I’m having some frustration with my index-middle plucking. I’m on day 16 of playing bass and feel like I was better at this last week. I’ve been recording myself playing Another Brick in the Wall for the 50 Songs Challenge for the past few days, and whenever I make the conscious effort with plucking I make so many mistakes with the fretting hand :confused: So, I need to work on this a lot.

2 Likes

I am sure this is pretty common in the beginning, after all, playing bass is not natural for the human body/mind. I found when I was having problems like this in the beginning (or now!) I would add a warm up exercise for whatever it was I needed work on (alternate plucking, muting, chord shapes, etc) and would play it slowly and deliberately before being ready for my lesson or song practice. Eventually my speed would improve, my technique would improve, and it was more of a matter of muscle memory than of being conscious of it. Cut yourself some slack, I bet when you were learning to drive a car or ride a bike you were conscious of everything you did, and eventually it became second nature and you started to do it rather than think about it.
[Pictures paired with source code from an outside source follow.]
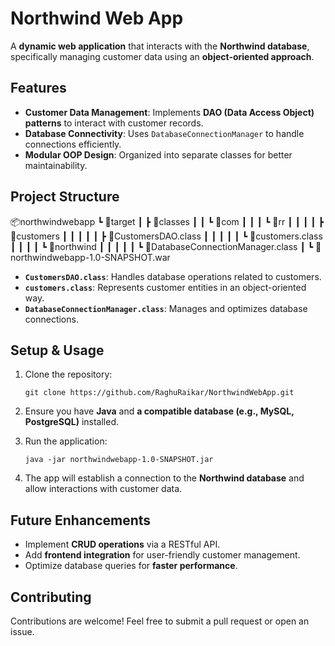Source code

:Northwind Web App
=================
A **dynamic web application** that interacts with the **Northwind database**, specifically managing customer data using an **object-oriented approach**.

Features
--------
-   **Customer Data Management**: Implements **DAO (Data Access Object) patterns** to interact with customer records.
-   **Database Connectivity**: Uses `DatabaseConnectionManager` to handle connections efficiently.
-   **Modular OOP Design**: Organized into separate classes for better maintainability.

Project Structure
-----------------
📦northwindwebapp
 ┗ 📂target
 ┃ ┣ 📂classes
 ┃ ┃ ┗ 📂com
 ┃ ┃ ┃ ┗ 📂rr
 ┃ ┃ ┃ ┃ ┣ 📂customers
 ┃ ┃ ┃ ┃ ┃ ┣ 📜CustomersDAO.class
 ┃ ┃ ┃ ┃ ┃ ┗ 📜customers.class
 ┃ ┃ ┃ ┃ ┗ 📂northwind
 ┃ ┃ ┃ ┃ ┃ ┗ 📜DatabaseConnectionManager.class
 ┃ ┗ 📜northwindwebapp-1.0-SNAPSHOT.war

-   **`CustomersDAO.class`**: Handles database operations related to customers.
-   **`customers.class`**: Represents customer entities in an object-oriented way.
-   **`DatabaseConnectionManager.class`**: Manages and optimizes database connections.

Setup & Usage
-------------
1.  Clone the repository:

    `git clone https://github.com/RaghuRaikar/NorthwindWebApp.git`

2.  Ensure you have **Java** and **a compatible database (e.g., MySQL, PostgreSQL)** installed.
3.  Run the application:

    `java -jar northwindwebapp-1.0-SNAPSHOT.jar`

4.  The app will establish a connection to the **Northwind database** and allow interactions with customer data.

Future Enhancements
-------------------
-   Implement **CRUD operations** via a RESTful API.
-   Add **frontend integration** for user-friendly customer management.
-   Optimize database queries for **faster performance**.

Contributing
------------
Contributions are welcome! Feel free to submit a pull request or open an issue.
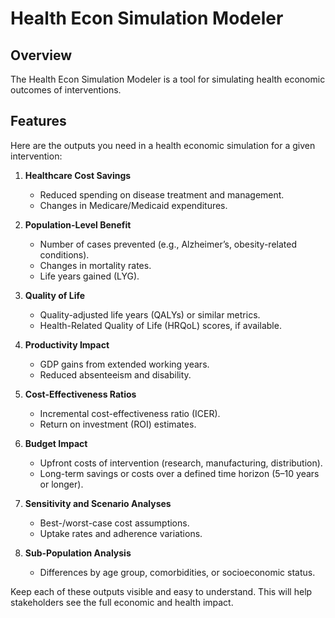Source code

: # Health Econ Simulation Modeler

## Overview

The Health Econ Simulation Modeler is a tool for simulating health economic outcomes of interventions. 


## Features

Here are the outputs you need in a health economic simulation for a given intervention:

1. **Healthcare Cost Savings**  
   - Reduced spending on disease treatment and management.  
   - Changes in Medicare/Medicaid expenditures.

2. **Population-Level Benefit**  
   - Number of cases prevented (e.g., Alzheimer’s, obesity-related conditions).  
   - Changes in mortality rates.  
   - Life years gained (LYG).

3. **Quality of Life**  
   - Quality-adjusted life years (QALYs) or similar metrics.  
   - Health-Related Quality of Life (HRQoL) scores, if available.

4. **Productivity Impact**  
   - GDP gains from extended working years.  
   - Reduced absenteeism and disability.

5. **Cost-Effectiveness Ratios**  
   - Incremental cost-effectiveness ratio (ICER).  
   - Return on investment (ROI) estimates.

6. **Budget Impact**  
   - Upfront costs of intervention (research, manufacturing, distribution).  
   - Long-term savings or costs over a defined time horizon (5–10 years or longer).

7. **Sensitivity and Scenario Analyses**  
   - Best-/worst-case cost assumptions.  
   - Uptake rates and adherence variations.

8. **Sub-Population Analysis**  
   - Differences by age group, comorbidities, or socioeconomic status.

Keep each of these outputs visible and easy to understand. This will help stakeholders see the full economic and health impact.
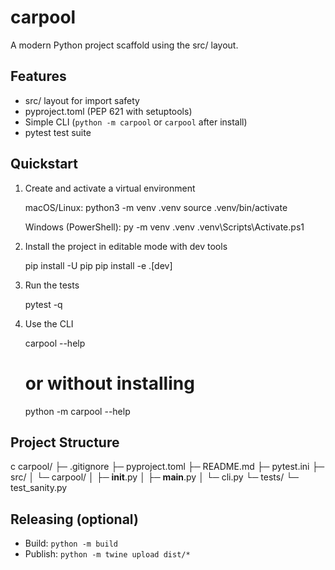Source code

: # carpool

A modern Python project scaffold using the src/ layout.

## Features
- src/ layout for import safety
- pyproject.toml (PEP 621 with setuptools)
- Simple CLI (`python -m carpool` or `carpool` after install)
- pytest test suite

## Quickstart

1) Create and activate a virtual environment

   macOS/Linux:
   python3 -m venv .venv
   source .venv/bin/activate

   Windows (PowerShell):
   py -m venv .venv
   .venv\Scripts\Activate.ps1

2) Install the project in editable mode with dev tools

   pip install -U pip
   pip install -e .[dev]

3) Run the tests

   pytest -q

4) Use the CLI

   carpool --help
   # or without installing
   python -m carpool --help

## Project Structure

c  carpool/
├─ .gitignore
├─ pyproject.toml
├─ README.md
├─ pytest.ini
├─ src/
│  └─ carpool/
│     ├─ __init__.py
│     ├─ __main__.py
│     └─ cli.py
└─ tests/
   └─ test_sanity.py

## Releasing (optional)
- Build: `python -m build`
- Publish: `python -m twine upload dist/*`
If you put the practice time in, bass will be like that too.

6 Likes

This takes time, and ebbs and flows, not to be measured in a week or weeks.
You will find later on that things that you worried about start to come naturally and you won’t notice until you say ‘hey, I am not really worrying about this anymore”.

You are now only really working on getting it all together and getting your eyes, fingers and ears to coordinate. It’s a lifetime pursuit, enjoy it and don’t over analyze it, you will have more fun that way.

5 Likes

One exercise that I found really helps with this is to just play a C major scale with the fretting hand. The shape becomes so familiar that the fretting hand becomes automatic and it allows you to focus your attention on alternating your plucking fingers.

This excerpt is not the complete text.